"Midnight in Paris" ("O Północy w Paryżu")
O czym to jest: Amerykański literat przenosi się w czasie do Paryża lat 20.
Wniosek: Bardzo zabawny i pogodny film.
Recenzja filmu:
Zawsze miałem jakieś "ale" w stosunku do filmów Woody'ego Allena. Widziałem wprawdzie tylko kilka pozycji z jego bogatej filmografii, ale to na co trafiłem, wydawało mi się pretensjonalne, napuszone i zwyczajnie przereklamowane. Coś w rodzaju serii filmów o salonowych przygodach sytej klasy wyższej, kierowanych głównie do zamożnych odbiorców, albo do tych, którzy do nich aspirują. Aż tu nagle, przypadkiem w telewizji, trafiłem na "Midnight in Paris".
Z rzadka zdarza mi się trafić na jakiś film, który przykuwa mnie do ekranu od pierwszej sekundy i nie pozwala złapać za pilota, by przełączyć na inny kanał. Tak się stało tym razem. Gdy dotarłem do napisów końcowych, poczułem głęboką satysfakcję z mile spędzonego czasu. Kto by pomyślał, że Allen może nakręcić tak sprawny, świetnie zagrany film! "Midnight in Paris" to surrealistyczna historia amerykańskiego pisarza zmagającego się z kryzysem twórczym, który podczas wakacji w Paryżu odkrywa przejście do epoki lat 20. Nocami, zamiast spędzać je w towarzystwie próżnych przyjaciół swojej narzeczonej, będzie imprezował z Ernestem Hemingwayem, Pablo Picassem czy Salvadorem Dalim... Czy zakocha się w tej epoce tak bardzo, że nie będzie chciał wracać? A może to doświadczenie nauczy go, by cenić życie takim jakie jest? Jak to w przypadku filmów Allena bywa, kluczowe dla fabuły są emocje głównego bohatera i jego zakorzenienie w miejskim życiu. Łatwo przy tym popaść w litanię trywialnych prawd i sztampowych rozwiązań, jednak bystry scenariusz i znakomite dialogi windują "Midnight in Paris" na wysoką lokatę wśród dobrych, intelektualnie pobudzających produkcji.
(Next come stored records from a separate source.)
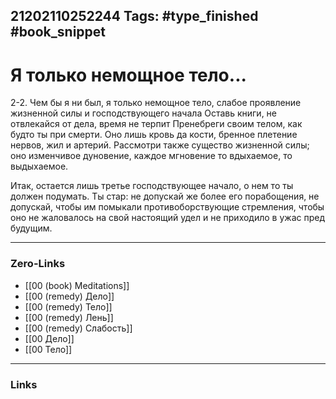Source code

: 21202110252244
Tags: #type_finished #book_snippet 
---
# Я только немощное тело...

 2-2. Чем бы я ни был, я только немощное тело, слабое проявление жизненной силы и господствующего начала  Оставь книги, не отвлекайся от дела, время не терпит  Пренебреги своим телом, как будто ты при смерти. Оно лишь кровь да кости, бренное плетение нервов, жил и артерий. Рассмотри также существо жизненной силы; оно  изменчивое дуновение, каждое мгновение то вдыхаемое, то выдыхаемое. 
 
 Итак, остается лишь третье  господствующее начало, о нем то ты должен подумать. Ты стар: не допускай же более его порабощения, не допускай, чтобы им помыкали противоборствующие стремления, чтобы оно не жаловалось на свой настоящий удел и не приходило в ужас пред будущим. 

---
### Zero-Links
 - [[00 (book) Meditations]]
 - [[00 (remedy) Дело]]
 - [[00 (remedy) Тело]]
 - [[00 (remedy) Лень]]
 - [[00 (remedy) Слабость]]
 - [[00 Дело]]
 - [[00 Тело]]
---
### Links

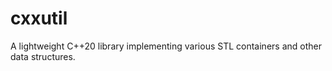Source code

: # cxxutil

A lightweight C++20 library implementing various STL containers and other data structures.
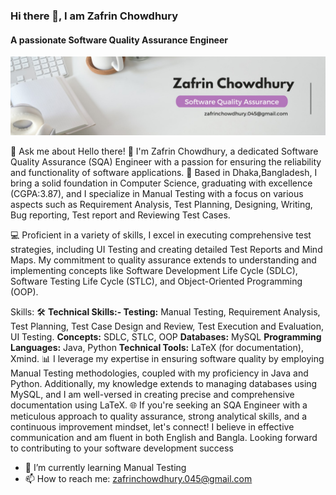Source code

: ### Hi there 👋, I am  Zafrin Chowdhury
#### A passionate Software Quality Assurance Engineer 
![A passionate Software Quality Assurance Engineer ](https://github.com/Zafrin-Chowdhury-Joya/Zafrin-Chowdhury-Joya/blob/main/Banner.jpeg)

💬 Ask me about Hello there! 👋 I'm Zafrin Chowdhury, a dedicated Software Quality Assurance (SQA) Engineer with a passion for ensuring the reliability and functionality of software applications. 🚀 Based in Dhaka,Bangladesh, I bring a solid foundation in Computer Science, graduating with excellence (CGPA:3.87), and I specialize in Manual Testing with a focus on various aspects such as Requirement Analysis, Test Planning, Designing, Writing, Bug reporting, Test report and Reviewing Test Cases.

💻 Proficient in a variety of skills, I excel in executing comprehensive test strategies, including UI Testing and creating detailed Test Reports and Mind Maps. My commitment to quality assurance extends to understanding and implementing concepts like Software Development Life Cycle (SDLC), Software Testing Life Cycle (STLC), and Object-Oriented Programming (OOP).

Skills: 🛠️ **Technical Skills:- Testing:** Manual Testing, Requirement Analysis, Test Planning, Test Case Design and Review, Test Execution and Evaluation, UI Testing.  **Concepts:** SDLC, STLC, OOP **Databases:** MySQL **Programming Languages:** Java, Python **Technical Tools:** LaTeX (for documentation), Xmind. 📊 I leverage my expertise in ensuring software quality by employing Manual Testing methodologies, coupled with my proficiency in Java and Python. Additionally, my knowledge extends to managing databases using MySQL, and I am well-versed in creating precise and comprehensive documentation using LaTeX.  🌐 If you're seeking an SQA Engineer with a meticulous approach to quality assurance, strong analytical skills, and a continuous improvement mindset, let's connect! I believe in effective communication and am fluent in both English and Bangla. Looking forward to contributing to your software development success 

- 🌱 I’m currently learning Manual Testing  
- 📫 How to reach me: zafrinchowdhury.045@gmail.com 





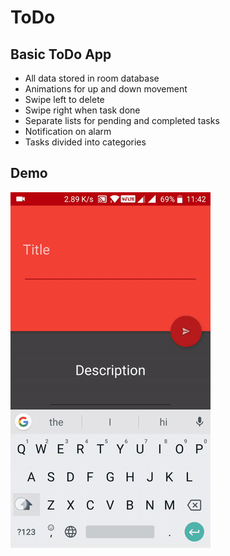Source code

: # ToDo

## Basic ToDo App

* All data stored in room database
* Animations for up and down movement
* Swipe left to delete
* Swipe right when task done
* Separate lists for pending and completed tasks 
* Notification on alarm
* Tasks divided into categories

## Demo
![Alt text](https://github.com/shivangchopra11/ToDo/blob/master/ToDoGif.gif)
Owena Wilsona kojarzyłem głównie z głupawych amerykańskich komedyjek i filmów sensacyjnych. Jakże miło było zobaczyć go w poważnej, choć niepozbawionej humoru produkcji! Bardzo doceniam jego rolę w tym filmie, zwłaszcza że wśród wielkich nazwisk można wręcz przebierać (spotkacie tu wiele mordek z waszych ulubionych seriali, a także pierwszoligowe kinowe gwiazdy w małych drugoplanowych rólkach). Nie ma sensu wymieniać ich wszystkich, wspomnę tylko o największej ciekawostce, czyli udziale Carli Bruni, ówczesnej Pierwszej Damy Francji! O dziwo świetna z niej aktorka. Dla takiej obsady naprawdę warto poznać ten film!
Nie mam żadnych zastrzeżeń do "Midnight in Paris". Serio. To świetna produkcja, do której będę wracał jeszcze wiele razy.
Wniosek: Bardzo zabawny i pogodny film.